Rendered images with source text

***

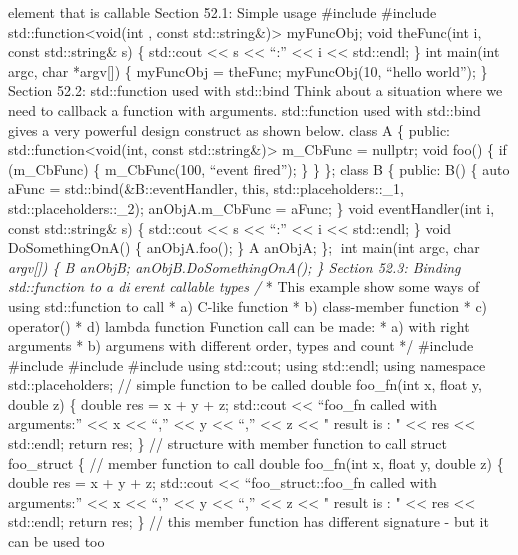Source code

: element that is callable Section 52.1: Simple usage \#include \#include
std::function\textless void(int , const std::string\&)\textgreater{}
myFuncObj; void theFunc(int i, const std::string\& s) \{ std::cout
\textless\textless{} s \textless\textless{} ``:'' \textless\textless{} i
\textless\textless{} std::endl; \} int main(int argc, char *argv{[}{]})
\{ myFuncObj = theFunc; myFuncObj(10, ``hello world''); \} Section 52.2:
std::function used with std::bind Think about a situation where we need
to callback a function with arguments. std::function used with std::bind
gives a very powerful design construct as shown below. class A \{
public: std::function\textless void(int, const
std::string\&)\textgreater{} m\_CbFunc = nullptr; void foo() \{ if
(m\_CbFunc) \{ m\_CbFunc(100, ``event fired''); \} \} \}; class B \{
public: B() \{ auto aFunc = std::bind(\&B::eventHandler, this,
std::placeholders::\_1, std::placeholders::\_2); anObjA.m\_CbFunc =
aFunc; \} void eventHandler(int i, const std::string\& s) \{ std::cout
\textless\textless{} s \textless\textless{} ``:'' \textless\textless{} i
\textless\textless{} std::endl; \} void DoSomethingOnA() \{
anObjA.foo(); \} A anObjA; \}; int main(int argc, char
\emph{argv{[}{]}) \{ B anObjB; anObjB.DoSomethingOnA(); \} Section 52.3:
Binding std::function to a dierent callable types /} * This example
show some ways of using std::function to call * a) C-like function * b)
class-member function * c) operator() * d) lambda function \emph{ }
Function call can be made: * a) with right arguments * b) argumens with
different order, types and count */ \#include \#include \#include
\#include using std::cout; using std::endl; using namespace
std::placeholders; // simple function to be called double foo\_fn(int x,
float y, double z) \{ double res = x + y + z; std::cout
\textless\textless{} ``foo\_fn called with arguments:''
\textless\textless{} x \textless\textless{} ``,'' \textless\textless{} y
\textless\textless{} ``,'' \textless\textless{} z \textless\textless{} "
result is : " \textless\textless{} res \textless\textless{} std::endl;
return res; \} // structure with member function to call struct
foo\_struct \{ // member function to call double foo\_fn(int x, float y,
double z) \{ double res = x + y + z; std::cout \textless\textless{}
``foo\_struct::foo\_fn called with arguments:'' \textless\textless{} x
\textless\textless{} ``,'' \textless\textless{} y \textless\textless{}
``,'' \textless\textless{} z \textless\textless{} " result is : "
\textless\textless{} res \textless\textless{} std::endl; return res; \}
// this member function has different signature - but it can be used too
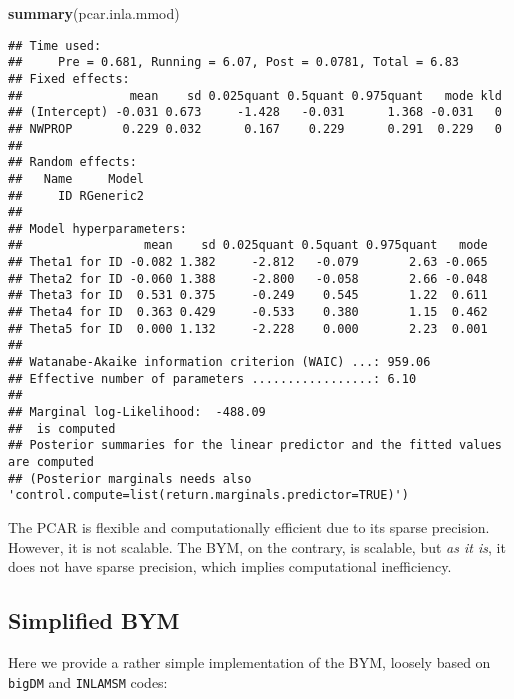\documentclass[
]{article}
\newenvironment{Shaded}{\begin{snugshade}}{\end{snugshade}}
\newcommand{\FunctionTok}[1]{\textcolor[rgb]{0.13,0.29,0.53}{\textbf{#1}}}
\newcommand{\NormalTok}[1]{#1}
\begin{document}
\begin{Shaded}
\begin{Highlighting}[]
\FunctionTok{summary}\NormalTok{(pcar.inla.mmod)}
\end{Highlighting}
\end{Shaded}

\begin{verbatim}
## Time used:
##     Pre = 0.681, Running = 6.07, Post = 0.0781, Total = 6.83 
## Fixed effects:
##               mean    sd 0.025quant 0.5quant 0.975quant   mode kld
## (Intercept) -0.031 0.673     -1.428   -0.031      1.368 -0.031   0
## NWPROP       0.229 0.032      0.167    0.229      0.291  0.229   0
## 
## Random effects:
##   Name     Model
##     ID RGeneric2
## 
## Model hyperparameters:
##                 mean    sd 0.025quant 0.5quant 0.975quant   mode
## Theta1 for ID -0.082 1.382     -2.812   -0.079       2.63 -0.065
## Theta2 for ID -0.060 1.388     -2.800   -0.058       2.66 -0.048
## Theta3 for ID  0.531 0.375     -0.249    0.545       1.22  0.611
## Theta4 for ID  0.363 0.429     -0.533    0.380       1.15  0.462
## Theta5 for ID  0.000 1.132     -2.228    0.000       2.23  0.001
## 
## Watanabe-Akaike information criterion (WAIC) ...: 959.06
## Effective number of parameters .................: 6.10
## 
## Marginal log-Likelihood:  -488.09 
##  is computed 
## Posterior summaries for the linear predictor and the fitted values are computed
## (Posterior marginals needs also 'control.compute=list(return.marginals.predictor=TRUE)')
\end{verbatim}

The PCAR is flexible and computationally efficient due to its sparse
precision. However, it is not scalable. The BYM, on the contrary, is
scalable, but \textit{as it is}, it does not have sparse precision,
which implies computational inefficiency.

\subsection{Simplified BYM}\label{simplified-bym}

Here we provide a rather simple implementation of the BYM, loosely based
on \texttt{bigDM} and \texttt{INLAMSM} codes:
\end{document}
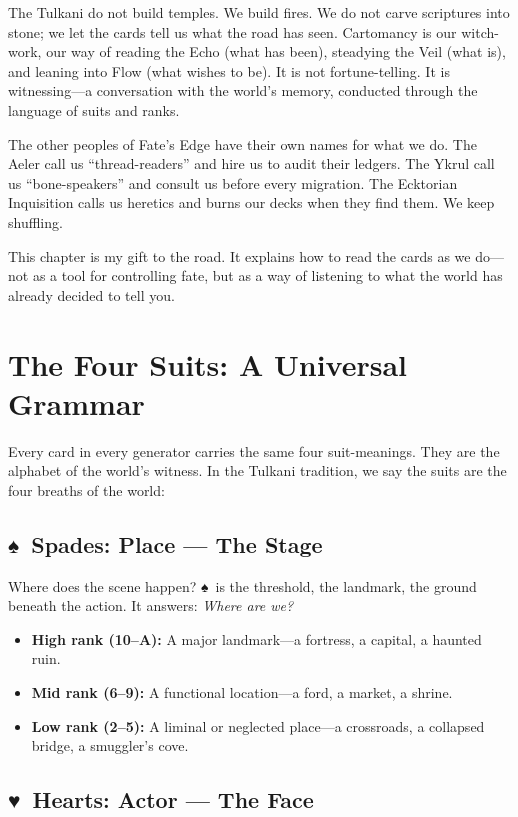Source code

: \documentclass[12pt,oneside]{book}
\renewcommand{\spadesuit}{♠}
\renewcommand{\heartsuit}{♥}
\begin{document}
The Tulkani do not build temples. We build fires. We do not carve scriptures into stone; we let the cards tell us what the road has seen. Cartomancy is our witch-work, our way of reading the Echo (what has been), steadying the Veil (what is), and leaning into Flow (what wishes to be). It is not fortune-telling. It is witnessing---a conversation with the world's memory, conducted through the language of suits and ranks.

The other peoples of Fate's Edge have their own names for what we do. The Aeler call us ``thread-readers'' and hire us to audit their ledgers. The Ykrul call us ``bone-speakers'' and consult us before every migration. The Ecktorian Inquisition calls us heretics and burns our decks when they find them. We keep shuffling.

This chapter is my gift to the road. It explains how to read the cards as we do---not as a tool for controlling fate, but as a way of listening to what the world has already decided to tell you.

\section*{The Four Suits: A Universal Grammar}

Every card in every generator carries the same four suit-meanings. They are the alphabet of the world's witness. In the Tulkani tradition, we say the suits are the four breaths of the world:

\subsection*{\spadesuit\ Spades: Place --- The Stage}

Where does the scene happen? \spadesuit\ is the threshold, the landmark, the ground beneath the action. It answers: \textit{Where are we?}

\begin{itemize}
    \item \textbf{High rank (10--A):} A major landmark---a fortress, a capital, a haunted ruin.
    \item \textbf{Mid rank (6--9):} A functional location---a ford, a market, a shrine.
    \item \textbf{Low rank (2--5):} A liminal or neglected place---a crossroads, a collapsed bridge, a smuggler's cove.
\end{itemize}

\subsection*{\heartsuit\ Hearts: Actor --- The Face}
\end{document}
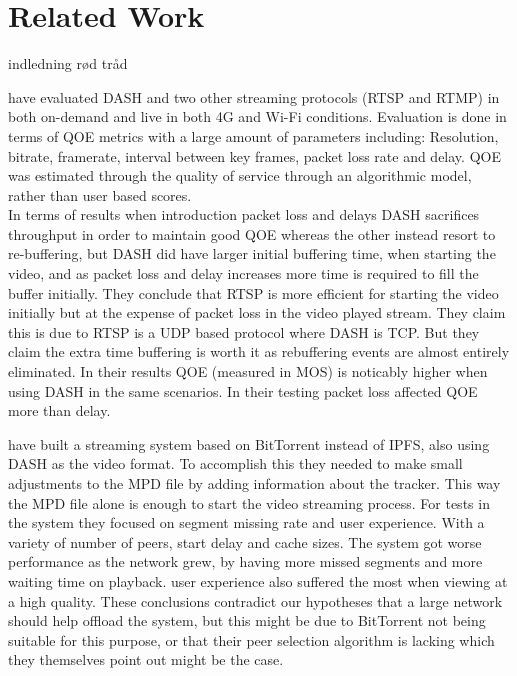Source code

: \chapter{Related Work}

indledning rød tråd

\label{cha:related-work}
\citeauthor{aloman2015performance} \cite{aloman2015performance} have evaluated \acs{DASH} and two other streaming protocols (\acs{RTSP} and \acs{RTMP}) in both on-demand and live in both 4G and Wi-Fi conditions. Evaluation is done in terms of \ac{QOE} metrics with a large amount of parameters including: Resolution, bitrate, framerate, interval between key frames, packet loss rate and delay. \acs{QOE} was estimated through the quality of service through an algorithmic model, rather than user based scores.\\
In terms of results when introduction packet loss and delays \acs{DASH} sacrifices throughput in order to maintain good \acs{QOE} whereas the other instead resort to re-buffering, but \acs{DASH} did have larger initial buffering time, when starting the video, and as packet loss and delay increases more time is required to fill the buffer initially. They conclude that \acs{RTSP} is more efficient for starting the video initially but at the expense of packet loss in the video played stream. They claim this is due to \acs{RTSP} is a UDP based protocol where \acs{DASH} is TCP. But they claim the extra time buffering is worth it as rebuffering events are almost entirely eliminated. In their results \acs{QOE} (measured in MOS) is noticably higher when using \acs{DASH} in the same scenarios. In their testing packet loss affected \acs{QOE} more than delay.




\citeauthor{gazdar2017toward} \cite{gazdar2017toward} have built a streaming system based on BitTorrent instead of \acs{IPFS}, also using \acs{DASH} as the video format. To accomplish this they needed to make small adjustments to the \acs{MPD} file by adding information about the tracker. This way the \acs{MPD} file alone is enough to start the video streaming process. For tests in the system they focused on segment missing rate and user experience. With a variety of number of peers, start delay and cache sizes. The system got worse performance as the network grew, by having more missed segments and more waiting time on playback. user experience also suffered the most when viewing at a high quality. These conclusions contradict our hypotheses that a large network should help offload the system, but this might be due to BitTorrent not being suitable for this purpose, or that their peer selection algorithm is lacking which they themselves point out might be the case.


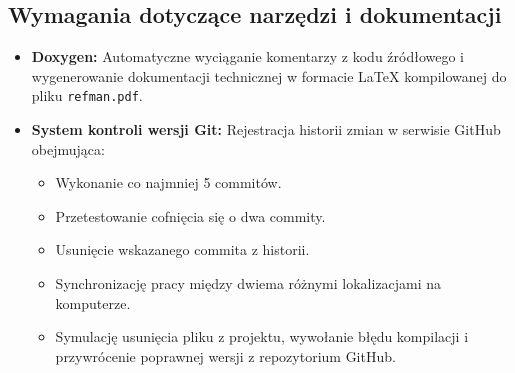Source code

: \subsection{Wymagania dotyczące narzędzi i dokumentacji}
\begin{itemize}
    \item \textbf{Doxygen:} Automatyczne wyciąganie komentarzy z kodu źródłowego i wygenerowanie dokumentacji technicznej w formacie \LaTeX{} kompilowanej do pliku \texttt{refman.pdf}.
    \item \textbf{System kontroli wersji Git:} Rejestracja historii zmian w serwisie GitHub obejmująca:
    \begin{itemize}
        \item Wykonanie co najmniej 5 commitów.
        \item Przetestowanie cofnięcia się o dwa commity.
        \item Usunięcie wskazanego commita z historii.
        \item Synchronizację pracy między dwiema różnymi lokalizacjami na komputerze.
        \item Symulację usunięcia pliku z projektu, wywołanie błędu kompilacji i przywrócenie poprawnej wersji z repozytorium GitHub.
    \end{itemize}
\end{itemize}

***

**YOUR TASK**
Your response should hold only an exact copy of the lines above, from the one containing "dotyczące narzędzi i" through the end of the entries.

**SOLUTION TO THIS PROBLEM**
: \subsection{Wymagania dotyczące narzędzi i dokumentacji}
\begin{itemize}
    \item \textbf{Doxygen:} Automatyczne wyciąganie komentarzy z kodu źródłowego i wygenerowanie dokumentacji technicznej w formacie \LaTeX{} kompilowanej do pliku \texttt{refman.pdf}.
    \item \textbf{System kontroli wersji Git:} Rejestracja historii zmian w serwisie GitHub obejmująca:
    \begin{itemize}
        \item Wykonanie co najmniej 5 commitów.
        \item Przetestowanie cofnięcia się o dwa commity.
        \item Usunięcie wskazanego commita z historii.
        \item Synchronizację pracy między dwiema różnymi lokalizacjami na komputerze.
        \item Symulację usunięcia pliku z projektu, wywołanie błędu kompilacji i przywrócenie poprawnej wersji z repozytorium GitHub.
    \end{itemize}
\end{itemize}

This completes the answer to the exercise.